(Stored items from a collection)

━━━━━━━━━━

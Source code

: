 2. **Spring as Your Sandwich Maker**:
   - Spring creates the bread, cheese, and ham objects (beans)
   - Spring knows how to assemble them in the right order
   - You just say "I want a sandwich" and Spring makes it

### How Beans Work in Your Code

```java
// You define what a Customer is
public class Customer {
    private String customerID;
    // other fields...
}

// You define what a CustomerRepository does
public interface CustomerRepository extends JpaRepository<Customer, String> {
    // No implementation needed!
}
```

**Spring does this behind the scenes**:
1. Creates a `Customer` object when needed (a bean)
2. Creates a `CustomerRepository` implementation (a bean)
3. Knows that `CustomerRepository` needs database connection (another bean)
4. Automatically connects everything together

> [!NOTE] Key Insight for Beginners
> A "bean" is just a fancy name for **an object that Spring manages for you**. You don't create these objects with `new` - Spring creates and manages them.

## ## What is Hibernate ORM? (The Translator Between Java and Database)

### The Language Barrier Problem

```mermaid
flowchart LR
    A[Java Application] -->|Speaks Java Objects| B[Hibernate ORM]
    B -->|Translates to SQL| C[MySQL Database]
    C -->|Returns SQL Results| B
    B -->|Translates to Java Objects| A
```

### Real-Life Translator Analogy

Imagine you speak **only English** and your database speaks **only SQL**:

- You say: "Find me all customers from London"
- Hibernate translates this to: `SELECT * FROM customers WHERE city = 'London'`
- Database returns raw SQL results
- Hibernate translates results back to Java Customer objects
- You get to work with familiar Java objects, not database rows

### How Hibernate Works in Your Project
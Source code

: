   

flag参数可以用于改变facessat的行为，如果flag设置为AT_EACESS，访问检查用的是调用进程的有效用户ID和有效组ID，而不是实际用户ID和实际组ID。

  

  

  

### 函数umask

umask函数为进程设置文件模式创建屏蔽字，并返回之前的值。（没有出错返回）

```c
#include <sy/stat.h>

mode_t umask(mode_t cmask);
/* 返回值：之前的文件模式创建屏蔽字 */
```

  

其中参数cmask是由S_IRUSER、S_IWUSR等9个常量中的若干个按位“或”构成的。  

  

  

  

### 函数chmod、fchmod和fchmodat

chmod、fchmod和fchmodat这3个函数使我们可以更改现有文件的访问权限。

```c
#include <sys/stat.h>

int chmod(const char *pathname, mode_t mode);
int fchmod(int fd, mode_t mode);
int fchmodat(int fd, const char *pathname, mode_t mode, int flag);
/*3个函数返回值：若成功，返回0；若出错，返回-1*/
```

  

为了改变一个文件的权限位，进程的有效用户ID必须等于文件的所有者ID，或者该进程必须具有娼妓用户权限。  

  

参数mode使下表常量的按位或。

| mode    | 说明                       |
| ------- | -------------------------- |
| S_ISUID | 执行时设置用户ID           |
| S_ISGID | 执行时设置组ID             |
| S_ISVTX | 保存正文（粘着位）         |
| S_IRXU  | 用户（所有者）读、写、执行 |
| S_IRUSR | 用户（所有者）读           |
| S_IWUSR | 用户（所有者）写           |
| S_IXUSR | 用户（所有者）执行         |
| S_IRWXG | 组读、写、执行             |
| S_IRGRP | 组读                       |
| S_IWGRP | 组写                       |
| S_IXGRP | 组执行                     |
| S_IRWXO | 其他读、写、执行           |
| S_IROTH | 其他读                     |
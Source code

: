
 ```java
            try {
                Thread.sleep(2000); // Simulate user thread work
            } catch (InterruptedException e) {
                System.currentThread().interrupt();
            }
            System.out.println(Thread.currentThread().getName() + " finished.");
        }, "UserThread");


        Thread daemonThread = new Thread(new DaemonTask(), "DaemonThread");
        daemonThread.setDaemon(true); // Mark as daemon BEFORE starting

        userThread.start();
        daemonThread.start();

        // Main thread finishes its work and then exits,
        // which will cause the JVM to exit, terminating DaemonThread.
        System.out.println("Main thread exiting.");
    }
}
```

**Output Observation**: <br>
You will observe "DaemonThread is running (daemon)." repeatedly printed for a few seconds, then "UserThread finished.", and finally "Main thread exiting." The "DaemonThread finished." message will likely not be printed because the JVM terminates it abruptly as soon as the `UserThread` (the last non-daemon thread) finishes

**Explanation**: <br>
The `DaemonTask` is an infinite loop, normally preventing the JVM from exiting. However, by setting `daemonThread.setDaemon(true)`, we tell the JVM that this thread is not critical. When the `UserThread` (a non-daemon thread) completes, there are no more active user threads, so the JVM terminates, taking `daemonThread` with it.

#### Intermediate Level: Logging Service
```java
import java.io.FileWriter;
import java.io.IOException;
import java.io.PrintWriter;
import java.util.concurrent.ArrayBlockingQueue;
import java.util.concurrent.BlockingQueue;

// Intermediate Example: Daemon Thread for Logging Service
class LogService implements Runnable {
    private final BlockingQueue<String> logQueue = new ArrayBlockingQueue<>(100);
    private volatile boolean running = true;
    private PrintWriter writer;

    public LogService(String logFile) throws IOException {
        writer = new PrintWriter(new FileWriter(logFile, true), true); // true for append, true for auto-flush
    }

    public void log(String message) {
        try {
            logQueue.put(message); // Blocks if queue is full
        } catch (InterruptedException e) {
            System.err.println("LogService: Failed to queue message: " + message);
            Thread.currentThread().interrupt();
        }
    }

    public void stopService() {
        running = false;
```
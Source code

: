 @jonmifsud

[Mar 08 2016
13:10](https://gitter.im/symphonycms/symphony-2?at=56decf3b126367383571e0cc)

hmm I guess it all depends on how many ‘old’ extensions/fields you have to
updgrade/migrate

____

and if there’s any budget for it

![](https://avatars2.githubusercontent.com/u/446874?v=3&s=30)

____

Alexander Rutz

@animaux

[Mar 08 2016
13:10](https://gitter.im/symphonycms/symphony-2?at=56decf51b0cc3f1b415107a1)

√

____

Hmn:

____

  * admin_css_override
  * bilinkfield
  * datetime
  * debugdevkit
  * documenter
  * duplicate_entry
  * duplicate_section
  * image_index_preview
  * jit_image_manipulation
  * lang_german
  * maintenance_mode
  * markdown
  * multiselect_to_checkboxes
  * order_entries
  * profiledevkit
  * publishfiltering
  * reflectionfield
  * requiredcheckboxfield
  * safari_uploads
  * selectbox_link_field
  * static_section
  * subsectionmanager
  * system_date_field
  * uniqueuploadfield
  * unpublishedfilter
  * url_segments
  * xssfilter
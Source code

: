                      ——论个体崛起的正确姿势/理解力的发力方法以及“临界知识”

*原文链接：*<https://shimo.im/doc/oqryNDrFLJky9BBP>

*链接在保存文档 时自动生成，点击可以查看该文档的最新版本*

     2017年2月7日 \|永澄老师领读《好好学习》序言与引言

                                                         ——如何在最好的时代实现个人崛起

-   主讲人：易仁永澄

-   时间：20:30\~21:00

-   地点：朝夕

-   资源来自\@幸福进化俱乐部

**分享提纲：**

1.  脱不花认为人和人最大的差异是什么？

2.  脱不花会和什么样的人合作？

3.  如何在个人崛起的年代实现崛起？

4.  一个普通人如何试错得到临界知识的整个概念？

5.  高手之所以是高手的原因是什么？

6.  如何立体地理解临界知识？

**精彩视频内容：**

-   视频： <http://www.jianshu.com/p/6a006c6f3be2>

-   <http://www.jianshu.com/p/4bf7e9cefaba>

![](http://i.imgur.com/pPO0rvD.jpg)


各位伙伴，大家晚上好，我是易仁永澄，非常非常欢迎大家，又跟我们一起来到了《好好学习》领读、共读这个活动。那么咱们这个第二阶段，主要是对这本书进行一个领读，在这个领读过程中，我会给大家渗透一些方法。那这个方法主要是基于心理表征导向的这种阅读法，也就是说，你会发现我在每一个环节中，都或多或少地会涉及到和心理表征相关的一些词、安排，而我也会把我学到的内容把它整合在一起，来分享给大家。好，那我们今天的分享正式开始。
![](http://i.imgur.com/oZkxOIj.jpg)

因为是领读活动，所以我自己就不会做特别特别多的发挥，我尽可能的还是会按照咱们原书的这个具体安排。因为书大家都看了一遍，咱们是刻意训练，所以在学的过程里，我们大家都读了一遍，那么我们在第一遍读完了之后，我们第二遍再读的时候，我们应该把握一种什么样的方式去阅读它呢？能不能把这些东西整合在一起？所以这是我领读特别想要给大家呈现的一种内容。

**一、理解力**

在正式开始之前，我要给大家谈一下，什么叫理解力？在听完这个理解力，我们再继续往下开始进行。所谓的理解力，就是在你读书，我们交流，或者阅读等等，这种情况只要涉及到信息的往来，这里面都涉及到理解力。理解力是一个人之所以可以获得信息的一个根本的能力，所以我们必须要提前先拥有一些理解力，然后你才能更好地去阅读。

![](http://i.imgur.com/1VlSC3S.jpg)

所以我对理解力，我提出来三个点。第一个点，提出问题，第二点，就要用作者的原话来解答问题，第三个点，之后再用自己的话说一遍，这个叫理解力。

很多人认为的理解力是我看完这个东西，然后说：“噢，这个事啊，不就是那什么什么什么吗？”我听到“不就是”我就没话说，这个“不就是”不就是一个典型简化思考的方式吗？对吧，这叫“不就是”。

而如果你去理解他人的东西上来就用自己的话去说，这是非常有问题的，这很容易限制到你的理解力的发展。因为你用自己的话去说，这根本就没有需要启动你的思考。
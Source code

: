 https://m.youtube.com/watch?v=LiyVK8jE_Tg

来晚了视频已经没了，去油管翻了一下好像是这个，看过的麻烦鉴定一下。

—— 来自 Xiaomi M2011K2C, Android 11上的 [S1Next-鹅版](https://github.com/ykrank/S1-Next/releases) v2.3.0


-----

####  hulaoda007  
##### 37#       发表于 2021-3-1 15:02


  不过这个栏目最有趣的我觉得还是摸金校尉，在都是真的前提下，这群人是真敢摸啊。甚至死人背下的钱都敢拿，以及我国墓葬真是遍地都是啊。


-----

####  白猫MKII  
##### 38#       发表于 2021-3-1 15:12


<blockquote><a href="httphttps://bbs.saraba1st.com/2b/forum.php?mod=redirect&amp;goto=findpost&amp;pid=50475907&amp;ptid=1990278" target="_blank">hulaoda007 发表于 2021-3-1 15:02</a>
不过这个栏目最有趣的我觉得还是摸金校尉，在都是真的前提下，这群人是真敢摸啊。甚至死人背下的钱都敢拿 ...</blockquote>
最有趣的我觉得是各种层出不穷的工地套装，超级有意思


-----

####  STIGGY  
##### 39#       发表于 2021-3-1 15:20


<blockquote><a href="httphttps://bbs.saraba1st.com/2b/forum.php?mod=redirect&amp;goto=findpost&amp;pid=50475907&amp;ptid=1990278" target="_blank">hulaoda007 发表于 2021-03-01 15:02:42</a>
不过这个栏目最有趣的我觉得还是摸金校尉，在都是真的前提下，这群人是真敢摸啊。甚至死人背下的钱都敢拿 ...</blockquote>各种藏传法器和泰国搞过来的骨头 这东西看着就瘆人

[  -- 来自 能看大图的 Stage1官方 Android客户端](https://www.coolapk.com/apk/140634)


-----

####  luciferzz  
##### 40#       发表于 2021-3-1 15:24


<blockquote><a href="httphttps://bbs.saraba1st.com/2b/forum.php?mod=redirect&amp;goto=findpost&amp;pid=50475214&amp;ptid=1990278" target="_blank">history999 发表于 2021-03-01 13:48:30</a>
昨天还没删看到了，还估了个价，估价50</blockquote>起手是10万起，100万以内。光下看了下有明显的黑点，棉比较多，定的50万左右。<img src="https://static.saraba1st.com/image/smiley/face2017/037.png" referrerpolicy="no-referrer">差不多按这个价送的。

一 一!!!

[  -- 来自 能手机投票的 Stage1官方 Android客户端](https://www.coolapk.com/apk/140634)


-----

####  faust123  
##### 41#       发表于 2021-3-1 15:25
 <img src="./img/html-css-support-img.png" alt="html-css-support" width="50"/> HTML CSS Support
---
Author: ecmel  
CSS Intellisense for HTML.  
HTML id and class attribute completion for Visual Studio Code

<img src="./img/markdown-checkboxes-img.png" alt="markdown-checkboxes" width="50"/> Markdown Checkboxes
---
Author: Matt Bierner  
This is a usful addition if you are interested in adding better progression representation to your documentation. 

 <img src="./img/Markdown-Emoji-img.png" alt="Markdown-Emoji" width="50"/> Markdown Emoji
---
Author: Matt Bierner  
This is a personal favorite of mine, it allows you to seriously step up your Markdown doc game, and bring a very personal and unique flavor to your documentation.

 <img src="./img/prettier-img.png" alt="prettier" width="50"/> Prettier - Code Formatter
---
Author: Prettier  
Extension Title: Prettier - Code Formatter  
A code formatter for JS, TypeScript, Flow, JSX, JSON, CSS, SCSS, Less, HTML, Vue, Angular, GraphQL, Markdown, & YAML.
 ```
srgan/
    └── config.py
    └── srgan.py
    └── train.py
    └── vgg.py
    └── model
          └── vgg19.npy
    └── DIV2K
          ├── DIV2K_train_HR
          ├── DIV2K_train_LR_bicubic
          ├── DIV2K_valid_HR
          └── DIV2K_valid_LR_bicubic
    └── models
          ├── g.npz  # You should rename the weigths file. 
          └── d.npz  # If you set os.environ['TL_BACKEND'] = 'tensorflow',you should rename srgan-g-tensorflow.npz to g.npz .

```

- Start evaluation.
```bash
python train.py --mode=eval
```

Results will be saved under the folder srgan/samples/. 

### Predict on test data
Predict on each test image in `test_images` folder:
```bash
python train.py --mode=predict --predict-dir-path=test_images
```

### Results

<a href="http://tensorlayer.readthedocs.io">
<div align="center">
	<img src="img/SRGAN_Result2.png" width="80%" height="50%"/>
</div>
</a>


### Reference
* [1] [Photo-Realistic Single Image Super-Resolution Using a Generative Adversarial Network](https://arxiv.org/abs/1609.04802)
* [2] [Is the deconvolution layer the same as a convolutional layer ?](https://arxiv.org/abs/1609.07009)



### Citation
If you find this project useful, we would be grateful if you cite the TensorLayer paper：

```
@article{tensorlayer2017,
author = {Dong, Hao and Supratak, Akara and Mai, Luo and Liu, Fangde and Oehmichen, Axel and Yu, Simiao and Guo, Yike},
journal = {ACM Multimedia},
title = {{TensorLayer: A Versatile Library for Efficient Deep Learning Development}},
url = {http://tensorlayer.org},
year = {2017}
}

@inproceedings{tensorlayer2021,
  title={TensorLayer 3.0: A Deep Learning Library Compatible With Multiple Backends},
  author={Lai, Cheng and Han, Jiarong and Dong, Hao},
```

━━━━━━━━━━

Work required: Across all the records above, count the lines that contain "running" and reply with only the number.

Answer for this exercise: 3